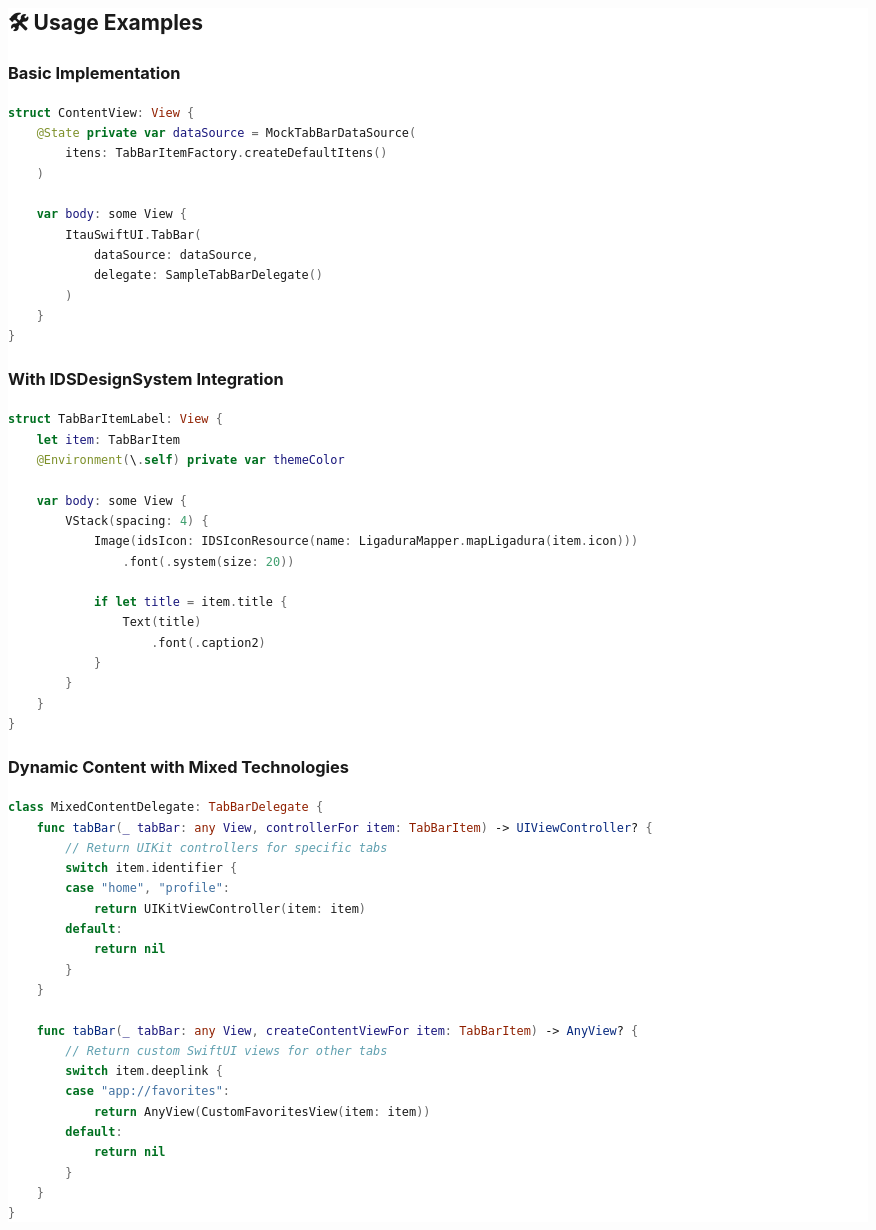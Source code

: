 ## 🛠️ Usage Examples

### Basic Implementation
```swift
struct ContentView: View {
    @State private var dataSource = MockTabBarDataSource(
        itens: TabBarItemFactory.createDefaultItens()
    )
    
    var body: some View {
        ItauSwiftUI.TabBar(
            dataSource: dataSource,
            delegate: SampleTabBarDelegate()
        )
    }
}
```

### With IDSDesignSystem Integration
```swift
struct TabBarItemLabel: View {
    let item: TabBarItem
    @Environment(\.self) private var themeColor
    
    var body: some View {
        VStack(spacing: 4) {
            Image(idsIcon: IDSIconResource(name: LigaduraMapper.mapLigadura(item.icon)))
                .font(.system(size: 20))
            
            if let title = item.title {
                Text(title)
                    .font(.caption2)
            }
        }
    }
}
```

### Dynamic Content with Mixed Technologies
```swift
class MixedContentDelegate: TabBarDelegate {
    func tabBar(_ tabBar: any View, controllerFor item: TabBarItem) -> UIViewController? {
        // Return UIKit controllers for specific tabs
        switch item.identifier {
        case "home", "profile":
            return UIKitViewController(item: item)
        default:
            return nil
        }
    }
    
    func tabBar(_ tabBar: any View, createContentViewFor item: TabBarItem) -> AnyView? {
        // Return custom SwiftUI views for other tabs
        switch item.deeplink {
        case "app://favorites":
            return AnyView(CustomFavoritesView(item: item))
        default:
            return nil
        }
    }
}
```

====================

**Your objective**. Retype the whole listing, keeping every line identical and omitting all pictures.

**The answer**.
Source code

: ## 🛠️ Usage Examples

### Basic Implementation
```swift
struct ContentView: View {
    @State private var dataSource = MockTabBarDataSource(
        itens: TabBarItemFactory.createDefaultItens()
    )
    
    var body: some View {
        ItauSwiftUI.TabBar(
            dataSource: dataSource,
            delegate: SampleTabBarDelegate()
        )
    }
}
```

### With IDSDesignSystem Integration
```swift
struct TabBarItemLabel: View {
    let item: TabBarItem
    @Environment(\.self) private var themeColor
    
    var body: some View {
        VStack(spacing: 4) {
            Image(idsIcon: IDSIconResource(name: LigaduraMapper.mapLigadura(item.icon)))
                .font(.system(size: 20))
            
            if let title = item.title {
                Text(title)
                    .font(.caption2)
            }
        }
    }
}
```

### Dynamic Content with Mixed Technologies
```swift
class MixedContentDelegate: TabBarDelegate {
    func tabBar(_ tabBar: any View, controllerFor item: TabBarItem) -> UIViewController? {
        // Return UIKit controllers for specific tabs
        switch item.identifier {
        case "home", "profile":
            return UIKitViewController(item: item)
        default:
            return nil
        }
    }
    
    func tabBar(_ tabBar: any View, createContentViewFor item: TabBarItem) -> AnyView? {
        // Return custom SwiftUI views for other tabs
        switch item.deeplink {
        case "app://favorites":
            return AnyView(CustomFavoritesView(item: item))
        default:
            return nil
        }
    }
}
```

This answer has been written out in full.